- **EXERCISE AIM**: Stop after the line containing "Personal Portfolio Website Backend is licensed"; retype every line of the data before it exactly, starting from the first.

- **INFORMATION SHOWN**:
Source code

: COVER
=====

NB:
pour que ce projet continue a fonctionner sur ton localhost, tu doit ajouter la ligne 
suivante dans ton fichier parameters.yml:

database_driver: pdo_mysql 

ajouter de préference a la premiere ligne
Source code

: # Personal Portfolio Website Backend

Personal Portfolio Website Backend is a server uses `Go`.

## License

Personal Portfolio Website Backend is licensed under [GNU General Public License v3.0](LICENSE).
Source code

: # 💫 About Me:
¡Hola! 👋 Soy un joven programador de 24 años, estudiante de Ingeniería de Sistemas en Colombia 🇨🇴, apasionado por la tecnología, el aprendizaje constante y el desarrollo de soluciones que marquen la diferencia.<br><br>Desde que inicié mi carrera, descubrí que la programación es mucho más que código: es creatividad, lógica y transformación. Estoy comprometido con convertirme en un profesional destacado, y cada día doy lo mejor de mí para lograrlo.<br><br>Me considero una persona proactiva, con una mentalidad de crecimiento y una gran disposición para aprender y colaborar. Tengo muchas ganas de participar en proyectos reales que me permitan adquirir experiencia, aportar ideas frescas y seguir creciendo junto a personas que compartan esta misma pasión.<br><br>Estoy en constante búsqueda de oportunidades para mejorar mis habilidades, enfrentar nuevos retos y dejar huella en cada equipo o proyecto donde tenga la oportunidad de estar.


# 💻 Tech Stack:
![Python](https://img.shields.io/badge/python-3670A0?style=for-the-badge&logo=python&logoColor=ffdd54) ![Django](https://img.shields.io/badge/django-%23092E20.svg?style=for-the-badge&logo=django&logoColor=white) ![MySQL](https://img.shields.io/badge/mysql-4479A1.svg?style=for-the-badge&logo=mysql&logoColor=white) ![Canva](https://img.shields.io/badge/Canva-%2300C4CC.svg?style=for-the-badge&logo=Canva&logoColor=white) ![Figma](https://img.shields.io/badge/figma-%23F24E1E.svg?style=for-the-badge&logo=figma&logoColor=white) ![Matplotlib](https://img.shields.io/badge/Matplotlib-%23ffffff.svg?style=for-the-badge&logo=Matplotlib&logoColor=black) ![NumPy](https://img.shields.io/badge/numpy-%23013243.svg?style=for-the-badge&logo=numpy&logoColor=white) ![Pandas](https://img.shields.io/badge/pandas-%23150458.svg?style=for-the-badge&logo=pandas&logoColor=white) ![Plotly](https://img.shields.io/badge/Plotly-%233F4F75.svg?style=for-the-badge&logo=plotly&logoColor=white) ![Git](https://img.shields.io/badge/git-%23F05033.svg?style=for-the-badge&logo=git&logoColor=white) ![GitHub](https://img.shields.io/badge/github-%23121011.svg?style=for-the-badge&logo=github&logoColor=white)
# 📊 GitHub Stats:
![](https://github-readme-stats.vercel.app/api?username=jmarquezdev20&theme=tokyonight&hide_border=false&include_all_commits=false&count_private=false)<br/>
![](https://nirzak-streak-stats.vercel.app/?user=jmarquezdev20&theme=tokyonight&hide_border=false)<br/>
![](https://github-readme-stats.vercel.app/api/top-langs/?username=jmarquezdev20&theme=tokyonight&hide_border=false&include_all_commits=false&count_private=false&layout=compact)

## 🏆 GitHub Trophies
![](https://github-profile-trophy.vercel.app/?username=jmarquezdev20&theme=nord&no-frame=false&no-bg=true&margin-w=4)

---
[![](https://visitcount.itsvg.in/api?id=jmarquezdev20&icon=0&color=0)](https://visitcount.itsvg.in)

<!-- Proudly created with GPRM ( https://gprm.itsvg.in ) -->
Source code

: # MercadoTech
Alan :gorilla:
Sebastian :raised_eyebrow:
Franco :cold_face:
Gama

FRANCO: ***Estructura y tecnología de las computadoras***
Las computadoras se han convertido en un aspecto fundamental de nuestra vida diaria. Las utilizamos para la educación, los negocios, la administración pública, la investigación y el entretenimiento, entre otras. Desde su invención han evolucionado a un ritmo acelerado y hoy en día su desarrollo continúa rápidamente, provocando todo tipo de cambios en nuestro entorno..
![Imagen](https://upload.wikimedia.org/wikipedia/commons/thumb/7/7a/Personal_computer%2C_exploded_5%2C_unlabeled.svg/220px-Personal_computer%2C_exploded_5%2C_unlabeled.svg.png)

- **TASK OUTPUT**:
Source code

: COVER
=====

NB:
pour que ce projet continue a fonctionner sur ton localhost, tu doit ajouter la ligne 
suivante dans ton fichier parameters.yml:

database_driver: pdo_mysql 

ajouter de préference a la premiere ligne
Source code

: # Personal Portfolio Website Backend

Personal Portfolio Website Backend is a server uses `Go`.

## License

Personal Portfolio Website Backend is licensed under [GNU General Public License v3.0](LICENSE).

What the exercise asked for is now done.